8086 Microprocessor Architecture: BIU, EU, Pipeline, Pin Diagram, and I/O

When Intel designed the 8086 in 1978, they made one decision that separated it from every processor before it: split the chip in two. One half fetches the next instruction while the other is still executing the current one. That single idea — two units working in parallel — created the foundation of every x86 pipeline that followed, right through to today’s Core processors. But before those two internal units can do anything, the chip has to talk to the outside world through exactly 40 pins. Understanding how those pins are assigned, multiplexed, and controlled is just as important as understanding what happens inside.

The 8086 divides itself into the Bus Interface Unit (BIU) — which owns the external address and data buses, the segment registers, the instruction pointer, and the prefetch queue — and the Execution Unit (EU) — which owns the ALU, general-purpose registers, and the flag register. The EU cannot touch the external bus. Every byte that moves between the CPU and memory or I/O goes through the BIU. The EU talks to the BIU through an internal 16-bit bus, requesting memory reads/writes and feeding back branch targets when jumps occur.

8086 internal architecture showing BIU and EU
The 8086 internal architecture. BIU fetches while EU executes.

Segment Registers

The BIU contains four 16-bit segment registers. Each one defines the base of a 64 KB window into the 1 MB address space.

Register Name Role
CS Code Segment Points to the segment containing the currently executing code. The IP register always offsets from CS.
DS Data Segment Default segment for nearly all data-access instructions.
SS Stack Segment Base of the stack. Every PUSH, POP, CALL, and RET uses SS:SP automatically.
ES Extra Segment Destination segment for all string instructions. The destination address is always ES:DI.

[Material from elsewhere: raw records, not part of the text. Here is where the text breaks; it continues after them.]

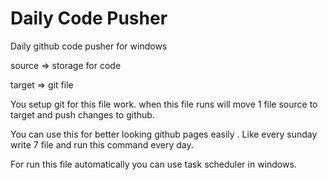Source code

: # Daily Code Pusher
 Daily github code pusher for windows

source  =>  storage for code	

target  =>  git file 

You setup git for this file work.
when this file runs will move 1 file source to target and push changes to github.

You can use this for better looking github pages 	easily . Like every sunday write 7 file and run this command every day. 

For run this file automatically you can use task scheduler in windows.
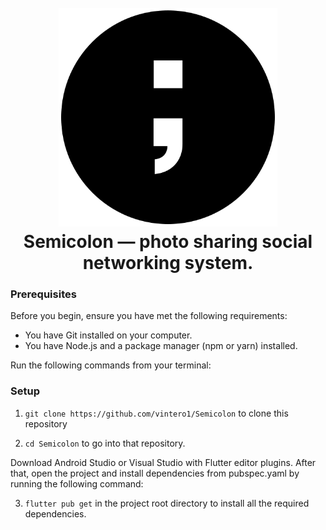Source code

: <h1 align="center">
  <br>
  <a href="https://github.com/vintero1/Semicolon"><img src="assets/icons/icon.png" alt="Semicolon Logo" width="350"></a>
  <br>
   Semicolon — photo sharing social networking system.
  <br>
</h1>

### Prerequisites

Before you begin, ensure you have met the following requirements:

-   You have Git installed on your computer.
-   You have Node.js and a package manager (npm or yarn) installed.

Run the following commands from your terminal:

### Setup
1) `git clone https://github.com/vintero1/Semicolon` to clone this repository 

2)  `cd Semicolon` to go into that repository.

Download Android Studio or Visual Studio with Flutter editor plugins. 
After that, open the project and install dependencies from pubspec.yaml by running the following command:

3) `flutter pub get` in the project root directory to install all the required dependencies.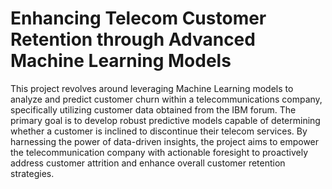 # Enhancing Telecom Customer Retention through Advanced Machine Learning Models
This project revolves around leveraging Machine Learning models to analyze and predict customer churn within a telecommunications company, specifically utilizing customer data obtained from the IBM forum. The primary goal is to develop robust predictive models capable of determining whether a customer is inclined to discontinue their telecom services. By harnessing the power of data-driven insights, the project aims to empower the telecommunication company with actionable foresight to proactively address customer attrition and enhance overall customer retention strategies.
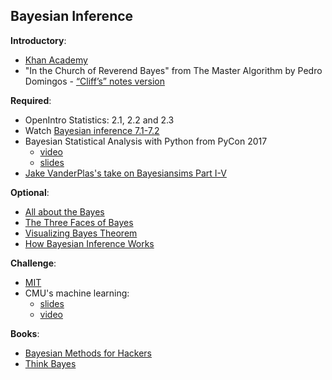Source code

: Bayesian Inference
----

__Introductory__:

- [Khan Academy](https://www.khanacademy.org/math/precalculus/prob-comb/dependent-events-precalc/v/bayes-theorem-visualized)
- "In the Church of Reverend Bayes" from The Master Algorithm by Pedro Domingos - [“Cliff’s” notes version](https://github.com/dennybritz/booknotes/blob/master/the-master-algorithm.md)

__Required__:

- OpenIntro Statistics: 2.1, 2.2 and 2.3 
- Watch [Bayesian inference 7.1-7.2](https://www.youtube.com/watch?v=0LQmZXCWMFI&list=PLD0F06AA0D2E8FFBA&index=34)
- Bayesian Statistical Analysis with Python from PyCon 2017
    - [video](https://www.youtube.com/watch?v=p1IB4zWq9C8)
    - [slides](https://github.com/ericmjl/bayesian-stats-talk/blob/master/slides.ipynb)
- [Jake VanderPlas's take on Bayesiansims Part I-V](http://jakevdp.github.io/blog/2014/03/11/frequentism-and-bayesianism-a-practical-intro/)

__Optional__:

- [All about the Bayes](https://www.youtube.com/watch?v=kNz8mfFa7nc)
- [The Three Faces of Bayes](https://slackprop.wordpress.com/2016/08/28/the-three-faces-of-bayes/)
- [Visualizing Bayes Theorem](https://oscarbonilla.com/2009/05/visualizing-bayes-theorem/)
- [How Bayesian Inference Works](http://brohrer.github.io/how_bayesian_inference_works.html)

__Challenge__:

- [MIT](https://www.youtube.com/watch?v=TluTv5V0RmE)
- CMU's machine learning:
    - [slides](http://www.cs.cmu.edu/~mgormley/courses/10701-f16/slides/lecture2_annotated.pdf)
    - [video](https://www.youtube.com/watch?v=hZPWYDchCqg) 

__Books__:

- [Bayesian Methods for Hackers](http://nbviewer.jupyter.org/github/CamDavidsonPilon/Probabilistic-Programming-and-Bayesian-Methods-for-Hackers/blob/master/Chapter1_Introduction/Ch1_Introduction_PyMC2.ipynb)
- [Think Bayes](http://greenteapress.com/wp/think-bayes/)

Physical Address Generation: Segment:Offset

Physical Address = (Segment × 10H) + Offset
The segment register is shifted left by 4 bits (×16), then the 16-bit offset is added. The result is a unique 20-bit address.

General-Purpose Registers

Register Name 8-bit Halves Primary Role
AXAccumulatorAH / ALHolds results of arithmetic; required by MUL, DIV, IN, OUT
BXBaseBH / BLMemory base address — the only data register usable as a pointer in indirect addressing
CXCounterCH / CLLoop counter for LOOP/LOOPZ/LOOPNZ; CL holds the shift/rotate count; REP prefix decrements CX
DXDataDH / DLI/O port address with indirect IN/OUT; holds the high 16-bit word in 32-bit MUL and DIV (DX:AX pair)
SISource IndexSource pointer for string instructions (DS:SI)
DIDestination IndexDestination pointer for string instructions (ES:DI)
SPStack PointerAlways points to the top of the stack (SS:SP)
BPBase PointerStack frame base address; [BP+offset] accesses function parameters through SS

The 6-Byte Prefetch Queue

⚡ Key Takeaway — Branch Penalty

Every taken branch (JMP, CALL, RET, taken Jcc, LOOP, INT) flushes all 6 bytes from the prefetch queue. The BIU then needs ~3 bus cycles to refill. This is why tight loops with many branches can be slower than equivalent straight-line code.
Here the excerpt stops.